Case ID: ad2d_200/html/0924-01.html
Source: Caselaw Access Project
Author: {"author": "—Mercure, J.", "license": "Public Domain", "url": "https://static.case.law/"}
Date Created: 2024-08-24T03:29:51.129683

John P. Whitton, Appellant, v General Electric Company, Respondent.
    [607 NYS2d 448]
   —Mercure, J.

Appeal from an order of the Supreme Court (Keniry, J.), entered December 29, 1992 in Saratoga County, which granted defendant’s motion for summary judgment dismissing the complaint.

Plaintiff, employed between February 1988 and June 1989 as project engineer with defendant’s real estate and construction operation group (hereinafter RECO) on its Burkville, Alabama, lexan polycarbonate expansion project, brought this action to recover $295,450 (less the $12,000 he was paid) that he alleges is due him under defendant’s incentive award program. Following joinder of issue, defendant moved for summary judgment dismissing the complaint on the ground that plaintiff was entitled to no more than the $12,000 award that he was paid. Supreme Court granted the motion and plaintiff appeals.

We affirm. Defendant supported its motion for summary judgment with the affidavit of Richard Meinert, manager of engineering for the Burkville project, one of the creators of the incentive award program. In his affidavit, Meinert states that the program, detailed in a two-page memorandum marked "strictly private”, was designed as a reward for eligible employees who implemented approved actions resulting in reductions from the project budget and was not designed to and did not require any additional work from employees. The project details were not intended to be disseminated to employees such as plaintiff; rather, the eligible employees (approximately 50 in number) were informed of the program by their individual managers and advised that it "was not a commitment or guarantee that they would receive anything over and above their regular pay”.

The three criteria for an award were (1) the time spent on the project, (2) the potential amount of the employee’s influence, and (3) over-all performance. According to Meinert, a fourth element, percent improvement from budget estimate, was eliminated because not all groups working on the project had a budget estimate. Application of the applicable criteria to plaintiff resulted in an award of $12,000, reflecting reductions due to the fact that plaintiff left the project prior to completion and as the result of plaintiff’s low performance rating. In a separate affidavit, Jack Wells, defendant’s RECO manager, states that he rated plaintiff as the least effective engineer on the project because of plaintiff’s insistence that he do things his own way and in the manner most advantageous to him rather than to the team or the project. Finally, Meinert and Wells both state that the RECO "cost avoidance program”, although a criterion used in evaluating RECO employees, was never part of the incentive award program.

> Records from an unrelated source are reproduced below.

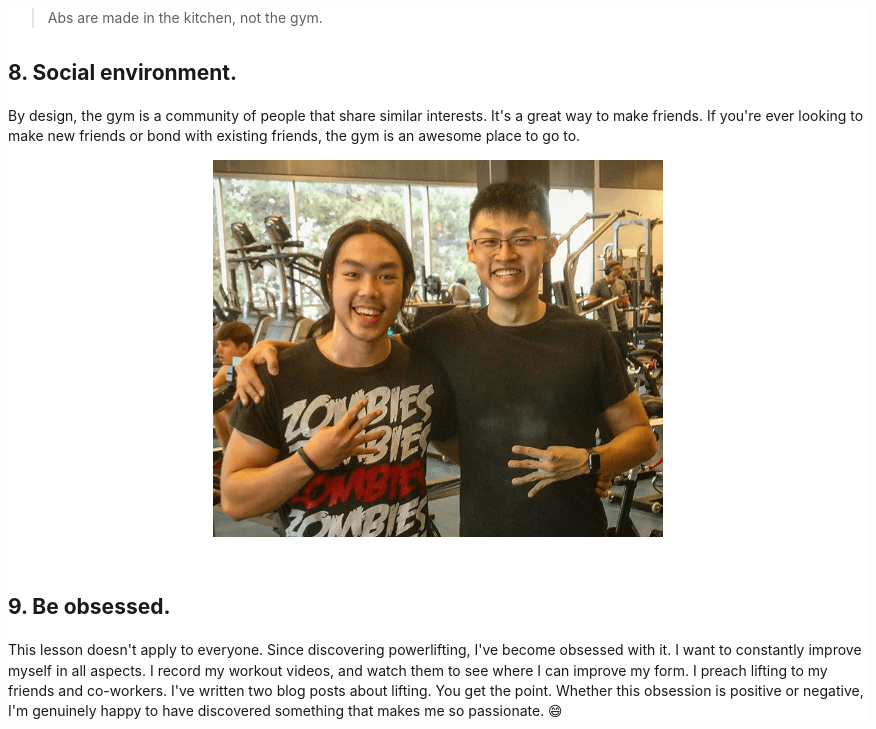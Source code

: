 > Abs are made in the kitchen, not the gym.

## 8. Social environment.

By design, the gym is a community of people that share similar interests. It's a great way to make friends. If you're ever looking to make new friends or bond with existing friends, the gym is an awesome place to go to.

<center><img src="/assets/gymbuddies.png" width="450"></center>

<br>


## 9. Be obsessed.

This lesson doesn't apply to everyone. Since discovering powerlifting, I've become obsessed with it. I want to constantly improve myself in all aspects. I record my workout videos, and watch them to see where I can improve my form. I preach lifting to my friends and co-workers. I've written two blog posts about lifting. You get the point. Whether this obsession is positive or negative, I'm genuinely happy to have discovered something that makes me so passionate. 😄

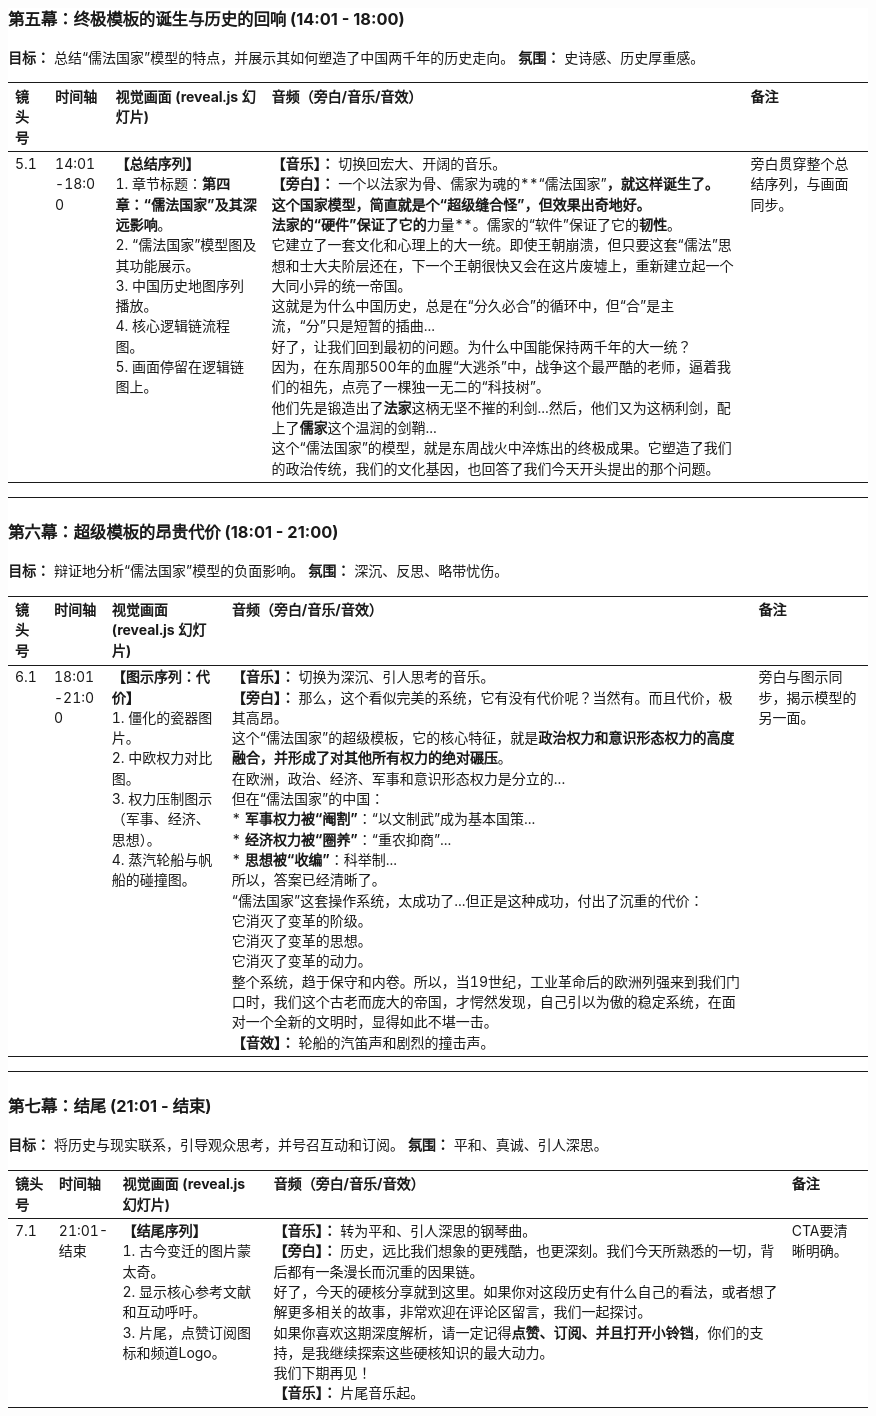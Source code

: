 
### **第五幕：终极模板的诞生与历史的回响 (14:01 - 18:00)**
**目标：** 总结“儒法国家”模型的特点，并展示其如何塑造了中国两千年的历史走向。
**氛围：** 史诗感、历史厚重感。

| 镜头号 | 时间轴 | 视觉画面 (reveal.js 幻灯片) | 音频（旁白/音乐/音效） | 备注 |
| :--- | :--- | :--- | :--- | :--- |
| 5.1 | 14:01-18:00 | **【总结序列】**<br>1. 章节标题：**第四章：“儒法国家”及其深远影响**。<br>2. “儒法国家”模型图及其功能展示。<br>3. 中国历史地图序列播放。<br>4. 核心逻辑链流程图。<br>5. 画面停留在逻辑链图上。 | **【音乐】：** 切换回宏大、开阔的音乐。<br>**【旁白】：** 一个以法家为骨、儒家为魂的**“儒法国家”**，就这样诞生了。<br>这个国家模型，简直就是个“超级缝合怪”，但效果出奇地好。<br>法家的“硬件”保证了它的**力量**。儒家的“软件”保证了它的**韧性**。<br>它建立了一套文化和心理上的大一统。即使王朝崩溃，但只要这套“儒法”思想和士大夫阶层还在，下一个王朝很快又会在这片废墟上，重新建立起一个大同小异的统一帝国。<br>这就是为什么中国历史，总是在“分久必合”的循环中，但“合”是主流，“分”只是短暂的插曲...<br>好了，让我们回到最初的问题。为什么中国能保持两千年的大一统？<br>因为，在东周那500年的血腥“大逃杀”中，战争这个最严酷的老师，逼着我们的祖先，点亮了一棵独一无二的“科技树”。<br>他们先是锻造出了**法家**这柄无坚不摧的利剑...然后，他们又为这柄利剑，配上了**儒家**这个温润的剑鞘...<br>这个“儒法国家”的模型，就是东周战火中淬炼出的终极成果。它塑造了我们的政治传统，我们的文化基因，也回答了我们今天开头提出的那个问题。 | 旁白贯穿整个总结序列，与画面同步。 |

---

### **第六幕：超级模板的昂贵代价 (18:01 - 21:00)**
**目标：** 辩证地分析“儒法国家”模型的负面影响。
**氛围：** 深沉、反思、略带忧伤。

| 镜头号 | 时间轴 | 视觉画面 (reveal.js 幻灯片) | 音频（旁白/音乐/音效） | 备注 |
| :--- | :--- | :--- | :--- | :--- |
| 6.1 | 18:01-21:00 | **【图示序列：代价】**<br>1. 僵化的瓷器图片。<br>2. 中欧权力对比图。<br>3. 权力压制图示（军事、经济、思想）。<br>4. 蒸汽轮船与帆船的碰撞图。 | **【音乐】：** 切换为深沉、引人思考的音乐。<br>**【旁白】：** 那么，这个看似完美的系统，它有没有代价呢？当然有。而且代价，极其高昂。<br>这个“儒法国家”的超级模板，它的核心特征，就是**政治权力和意识形态权力的高度融合，并形成了对其他所有权力的绝对碾压**。<br>在欧洲，政治、经济、军事和意识形态权力是分立的...<br>但在“儒法国家”的中国：<br>*   **军事权力被“阉割”**：“以文制武”成为基本国策...<br>*   **经济权力被“圈养”**：“重农抑商”...<br>*   **思想被“收编”**：科举制...<br>所以，答案已经清晰了。<br>“儒法国家”这套操作系统，太成功了...但正是这种成功，付出了沉重的代价：<br>它消灭了变革的阶级。<br>它消灭了变革的思想。<br>它消灭了变革的动力。<br>整个系统，趋于保守和内卷。所以，当19世纪，工业革命后的欧洲列强来到我们门口时，我们这个古老而庞大的帝国，才愕然发现，自己引以为傲的稳定系统，在面对一个全新的文明时，显得如此不堪一击。<br>**【音效】：** 轮船的汽笛声和剧烈的撞击声。 | 旁白与图示同步，揭示模型的另一面。 |

---

### **第七幕：结尾 (21:01 - 结束)**
**目标：** 将历史与现实联系，引导观众思考，并号召互动和订阅。
**氛围：** 平和、真诚、引人深思。

| 镜头号 | 时间轴 | 视觉画面 (reveal.js 幻灯片) | 音频（旁白/音乐/音效） | 备注 |
| :--- | :--- | :--- | :--- | :--- |
| 7.1 | 21:01-结束 | **【结尾序列】**<br>1. 古今变迁的图片蒙太奇。<br>2. 显示核心参考文献和互动呼吁。<br>3. 片尾，点赞订阅图标和频道Logo。 | **【音乐】：** 转为平和、引人深思的钢琴曲。<br>**【旁白】：** 历史，远比我们想象的更残酷，也更深刻。我们今天所熟悉的一切，背后都有一条漫长而沉重的因果链。<br>好了，今天的硬核分享就到这里。如果你对这段历史有什么自己的看法，或者想了解更多相关的故事，非常欢迎在评论区留言，我们一起探讨。<br>如果你喜欢这期深度解析，请一定记得**点赞、订阅、并且打开小铃铛**，你们的支持，是我继续探索这些硬核知识的最大动力。<br>我们下期再见！<br>**【音乐】：** 片尾音乐起。 | CTA要清晰明确。 |
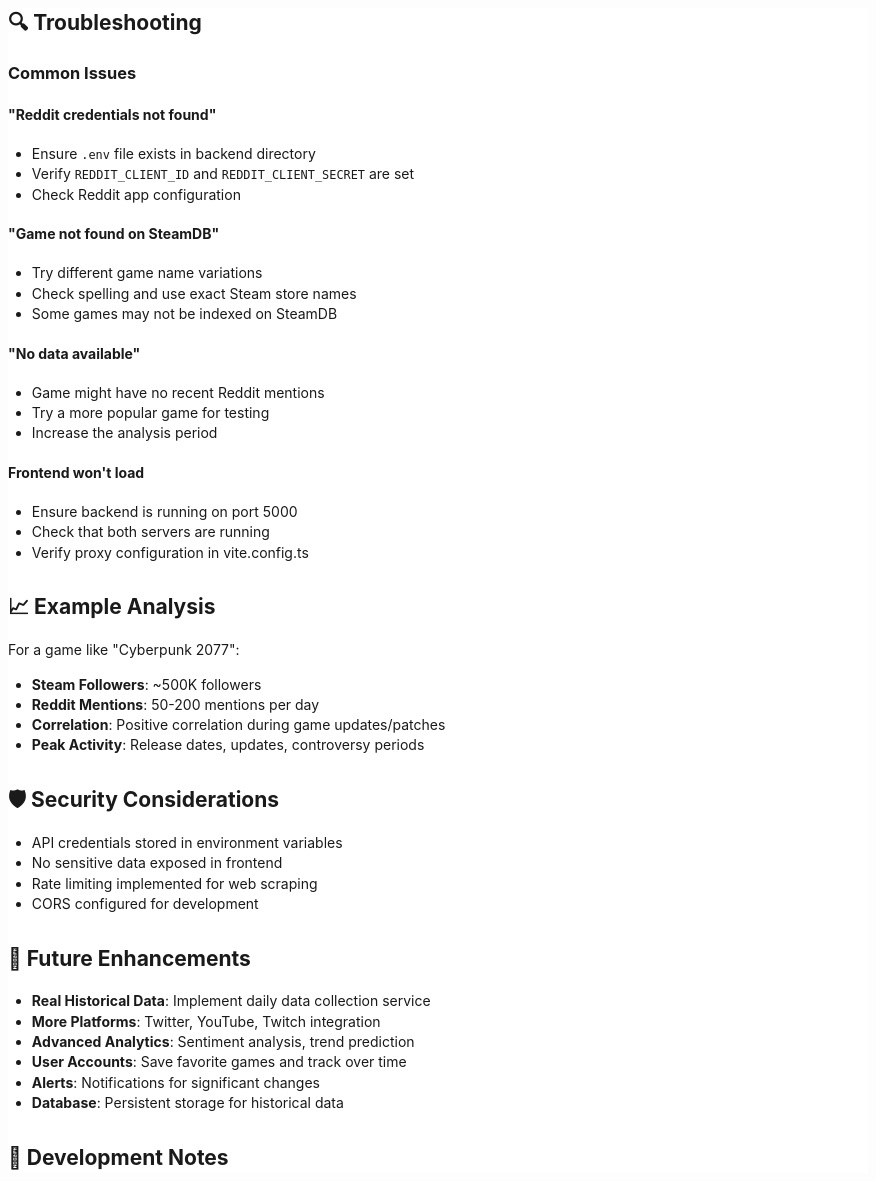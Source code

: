 ## 🔍 Troubleshooting

### Common Issues

#### "Reddit credentials not found"
- Ensure `.env` file exists in backend directory
- Verify `REDDIT_CLIENT_ID` and `REDDIT_CLIENT_SECRET` are set
- Check Reddit app configuration

#### "Game not found on SteamDB"
- Try different game name variations
- Check spelling and use exact Steam store names
- Some games may not be indexed on SteamDB

#### "No data available"
- Game might have no recent Reddit mentions
- Try a more popular game for testing
- Increase the analysis period

#### Frontend won't load
- Ensure backend is running on port 5000
- Check that both servers are running
- Verify proxy configuration in vite.config.ts

## 📈 Example Analysis

For a game like "Cyberpunk 2077":
- **Steam Followers**: ~500K followers
- **Reddit Mentions**: 50-200 mentions per day
- **Correlation**: Positive correlation during game updates/patches
- **Peak Activity**: Release dates, updates, controversy periods

## 🛡️ Security Considerations

- API credentials stored in environment variables
- No sensitive data exposed in frontend
- Rate limiting implemented for web scraping
- CORS configured for development

## 🔮 Future Enhancements

- **Real Historical Data**: Implement daily data collection service
- **More Platforms**: Twitter, YouTube, Twitch integration
- **Advanced Analytics**: Sentiment analysis, trend prediction
- **User Accounts**: Save favorite games and track over time
- **Alerts**: Notifications for significant changes
- **Database**: Persistent storage for historical data

## 📝 Development Notes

The Meinert and Wells affidavits and the express provisions of the incentive program memorandum satisfied defendant’s initial burden of making a prima facie showing of entitlement to judgment as a matter of law (see, Winegrad v New York Univ. Med. Ctr., 64 NY2d 851, 853), thereby shifting the burden to plaintiff to "produce evidentiary proof in admissible form sufficient to require a trial of material questions of fact” (Zuckerman v City of New York, 49 NY2d 557, 562) or to demonstrate an acceptable excuse for his failure to do so (see, supra; Friends of Animals v Associated Fur Mfrs., 46 NY2d 1065, 1068). We conclude that plaintiff has failed to satisfy that burden. Plaintiff’s affidavit in opposition to the motion merely applauds his own performance and ability, portrays the scope of his involvement and responsibilities in the Burkville project as far more expansive than that described by defendant, and communicates an expectation that he would be compensated in direct proportion to project underruns realized through his participation in RECO’s cost avoidance program. However, plaintiff provides no competent support for the assertion that RECO’s cost avoidance program was incorporated into the incentive award program. In any event, we view the incentive award criteria as so subjective and indefinite as to render the program memorandum unenforceable by any individual program participant (see, Annotation, Promise by Employer to Pay Bonus as Creating Valid and Enforceable Contract, 43 ALR3d 503, § 10 [c]; § 12; see also, Varney v Ditmars, 217 NY 223, 227-228; Milich v Schenley Indus., 54 AD2d 659, affd 42 NY2d 952).

Cardona, P. J., Casey, Weiss and Yesawich Jr., JJ., concur. Ordered that the order is affirmed, with costs.